Tips for reporting incidents:

  • Make accident reporting as easy as possible for employees.
  • Make sure employees know how to report an incident.
  • Provide feedback on an employee’s report. For example, what was done with my report and what action will be taken? Employees’ sense of urgency decreases if no (or too late) feedback takes place.

What do we learn from reports?

An incident analysis is especially interesting because it provides an overview of all reports. Graphs, pie and bar charts visualise that very nicely. Think of an overview of incidents in a certain period, in a certain department or arranged by type of incident. How many reports are pending? Which incidents have been dealt with? And what improvement measures have been applied? In particular, visual mapping of reports, measures, and their status provide transparency for employees, managers and management. All this increases awareness at multiple levels and helps you get a grip on risks.

How do you ensure proper analysis?

Unfortunately, reporting and recording alone cannot prevent incidents. The most important thing is that an analysis takes place, and measures are taken on that basis. The core of an incident analysis is wanting to prevent errors and incidents. First of all, it is advisable to appoint one or two people to make thorough analyses. A good analysis stands or falls with its quality with an emphasis on thoroughness. Especially in high-risk incidents, a detailed analysis is necessary to identify the fundamental causes that led to the incident. These are often multiple causes on an organisational, technical, and human level.

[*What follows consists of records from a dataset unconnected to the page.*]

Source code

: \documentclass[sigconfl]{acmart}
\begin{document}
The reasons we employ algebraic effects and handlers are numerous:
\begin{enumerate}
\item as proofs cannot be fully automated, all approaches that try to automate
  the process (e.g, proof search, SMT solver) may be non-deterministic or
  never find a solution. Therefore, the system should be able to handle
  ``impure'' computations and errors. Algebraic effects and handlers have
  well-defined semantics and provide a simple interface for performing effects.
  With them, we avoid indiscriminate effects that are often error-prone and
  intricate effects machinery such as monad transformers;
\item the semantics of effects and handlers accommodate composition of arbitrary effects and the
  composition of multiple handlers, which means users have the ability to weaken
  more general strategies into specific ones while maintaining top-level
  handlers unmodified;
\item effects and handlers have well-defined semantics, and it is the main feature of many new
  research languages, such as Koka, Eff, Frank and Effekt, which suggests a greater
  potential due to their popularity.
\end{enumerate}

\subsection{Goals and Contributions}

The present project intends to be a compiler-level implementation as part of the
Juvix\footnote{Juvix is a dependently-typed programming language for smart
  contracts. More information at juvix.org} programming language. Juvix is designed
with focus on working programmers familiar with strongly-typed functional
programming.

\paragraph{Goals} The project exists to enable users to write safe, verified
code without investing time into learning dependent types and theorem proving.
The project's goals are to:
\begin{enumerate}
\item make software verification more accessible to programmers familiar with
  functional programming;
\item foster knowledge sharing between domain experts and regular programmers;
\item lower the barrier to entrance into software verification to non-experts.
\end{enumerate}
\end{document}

What measures should you take?

The following (and final) step is to take structural measures. A challenging step. After all, there often turn out to be structural organisational or cultural errors behind individual mistakes made by employees. In other words, chances are very high that another colleague would have made the same mistake. In addition to recording and analysing at the organisational level, there is an increasing need to register and analyse deviations throughout the chain. For example, a patient often has to deal with multiple parties working together in the healthcare chain. This will only increase in the future, as tasks are increasingly placed in the hands of specialised parties. An incident analysis, therefore, contributes to improving and optimising cooperation throughout the chain.


Organisations that want to improve continuously, achieve their objectives, and get a grip on risks and costs cannot do without a good incident analysis. Registering incidents and deviations is the first step. Thanks to user-friendly software, registration can be done easily and quickly. It also provides insight and transparency into an organisation’s pain points. A thorough analysis is a next step: this exposes the root causes. Then, structural measures for improvement can be taken, especially with insight into the root causes.

Tips for analysis:

  • Make a timeline of one incident first and then the cause tree.
  • Organise a periodic theme-based approach. Register one specific type of deviation during a month, analyse the root cause the next month and report the conclusions and improvement actions in the third month. This will give you insight into how “big” a problem is in a short time. It also allows you to take adequate measures quickly. This increases alertness and support.
  • Base the analysis purely on facts. Ask yourself “why?” five times before you get to the root cause.
  • Don’t base conclusions on opinions and assumptions.
  • Try to conduct the analysis as soon as possible after the deviation occurs.
  • Classify causes so you can easily make analyses across incidents.